Cognitive impairment in Parkinson's disease: a study of early-phase amyloid PET and arterial spin labeling perfusion MRI
Thesis DisciplineMedical Physics
Degree GrantorUniversity of Canterbury
Degree NameMaster of Science
The characteristic motor symptoms present in Parkinson's disease are often accompanied by a range of non-motor symptoms; in particular, cognitive impairment leading to dementia has an 80% cumulative prevalence in PD but with incredibly variable time for dementia onset. This study presents and compares early-phase [18F] Florbetaben (FBB) positron emission tomography (PET) and arterial spin labeling magnetic resonance imaging (ASL MRI) of perfusion in the context of cognitive decline and imminent conversion to dementia in Parkinson's disease.

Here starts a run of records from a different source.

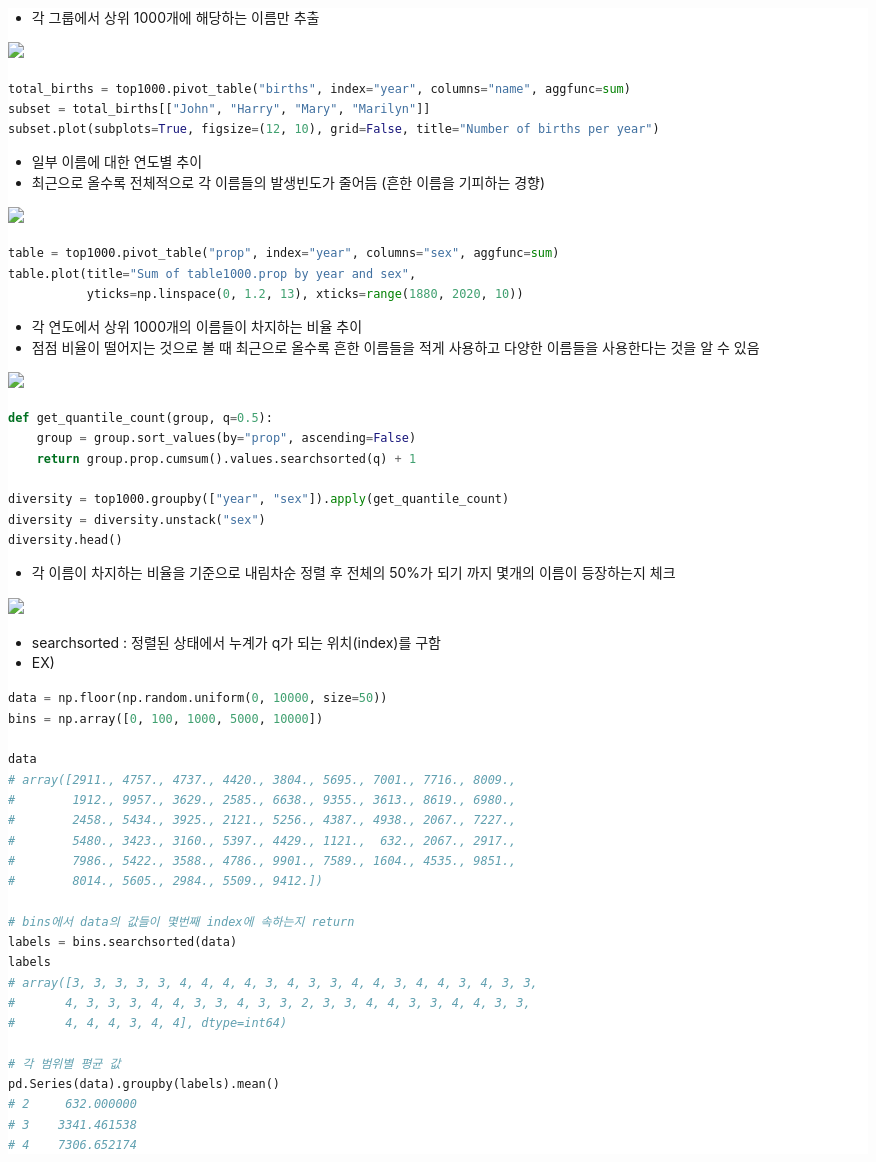 - 각 그룹에서 상위 1000개에 해당하는 이름만 추출

<img src="https://user-images.githubusercontent.com/58063806/123975908-aea38180-d9f8-11eb-91a9-6c7c1a2eb8d6.png" width=30% />

```python
total_births = top1000.pivot_table("births", index="year", columns="name", aggfunc=sum)
subset = total_births[["John", "Harry", "Mary", "Marilyn"]]
subset.plot(subplots=True, figsize=(12, 10), grid=False, title="Number of births per year")
```

- 일부 이름에 대한 연도별 추이
- 최근으로 올수록 전체적으로 각 이름들의 발생빈도가 줄어듬 (흔한 이름을 기피하는 경향)

<img src="https://user-images.githubusercontent.com/58063806/123976174-e7435b00-d9f8-11eb-9d31-b3d8dfe252d4.png" width=70%/>

```python
table = top1000.pivot_table("prop", index="year", columns="sex", aggfunc=sum)
table.plot(title="Sum of table1000.prop by year and sex", 
           yticks=np.linspace(0, 1.2, 13), xticks=range(1880, 2020, 10))
```

- 각 연도에서 상위 1000개의 이름들이 차지하는 비율 추이
- 점점 비율이 떨어지는 것으로 볼 때 최근으로 올수록 흔한 이름들을 적게 사용하고 다양한 이름들을 사용한다는 것을 알 수 있음

<img src="https://user-images.githubusercontent.com/58063806/123977505-01316d80-d9fa-11eb-8d95-fc809c77297b.png" width=50%/>

```python
def get_quantile_count(group, q=0.5):
    group = group.sort_values(by="prop", ascending=False)
    return group.prop.cumsum().values.searchsorted(q) + 1

diversity = top1000.groupby(["year", "sex"]).apply(get_quantile_count)
diversity = diversity.unstack("sex")
diversity.head()
```

- 각 이름이 차지하는 비율을 기준으로 내림차순 정렬 후 전체의 50%가 되기 까지 몇개의 이름이 등장하는지 체크

<img src="https://user-images.githubusercontent.com/58063806/123978543-e90e1e00-d9fa-11eb-81f5-c34a9ca9dcb7.png" width=13%>

- searchsorted : 정렬된 상태에서 누계가 q가 되는 위치(index)를 구함
- EX)

```python
data = np.floor(np.random.uniform(0, 10000, size=50))
bins = np.array([0, 100, 1000, 5000, 10000])

data
# array([2911., 4757., 4737., 4420., 3804., 5695., 7001., 7716., 8009.,
#        1912., 9957., 3629., 2585., 6638., 9355., 3613., 8619., 6980.,
#        2458., 5434., 3925., 2121., 5256., 4387., 4938., 2067., 7227.,
#        5480., 3423., 3160., 5397., 4429., 1121.,  632., 2067., 2917.,
#        7986., 5422., 3588., 4786., 9901., 7589., 1604., 4535., 9851.,
#        8014., 5605., 2984., 5509., 9412.])

# bins에서 data의 값들이 몇번째 index에 속하는지 return
labels = bins.searchsorted(data)
labels
# array([3, 3, 3, 3, 3, 4, 4, 4, 4, 3, 4, 3, 3, 4, 4, 3, 4, 4, 3, 4, 3, 3,
#       4, 3, 3, 3, 4, 4, 3, 3, 4, 3, 3, 2, 3, 3, 4, 4, 3, 3, 4, 4, 3, 3,
#       4, 4, 4, 3, 4, 4], dtype=int64)

# 각 범위별 평균 값
pd.Series(data).groupby(labels).mean()
# 2     632.000000
# 3    3341.461538
# 4    7306.652174
```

Patients underwent a comprehensive neuropsychological battery prior to inclusion in the study, which was used to classify patients as PD with normal cognition (PD-N, n=4), mild cognitive impairment (PD-MCI, n=41) or dementia (PDD, n=5), and to assign each patient a summary global cognitive score and an individualized Parkinsons disease dementia risk score (PDDRS). Early-phase FBB PET images, and structural and arterial spin labeled MR images were acquired for each patient, which were then coregistered, normalized and smoothed in preparation for analysis. The relative measures of brain function given by each imaging modality were analysed using the general linear model, in order to identify any association with cognitive status and dementia risk in the subject group. Cognitive decline and increased dementia conversion risk were found to be significantly associated with distinct regions of cortical hypoperfusion as quantified by the ASL data. FBB-derived images did not exhibit any significant association with cognition or dementia risk, and did not correlate significantly with ASL perfusion measures, suggesting that the two techniques are measuring di erent physiological phenomenon. A network based approach using principal component analysis identified networks of cortical hypoperfusion in the ASL data that related significantly to cognition and risk of conversion to dementia. This thesis raises questions regarding the physiological information presented by earlyphase PET, which remains a worthwhile area of further investigation. The PDDRS-related perfusion network developed here presents a potential biomarker of imminent conversion to dementia in Parkinsons disease.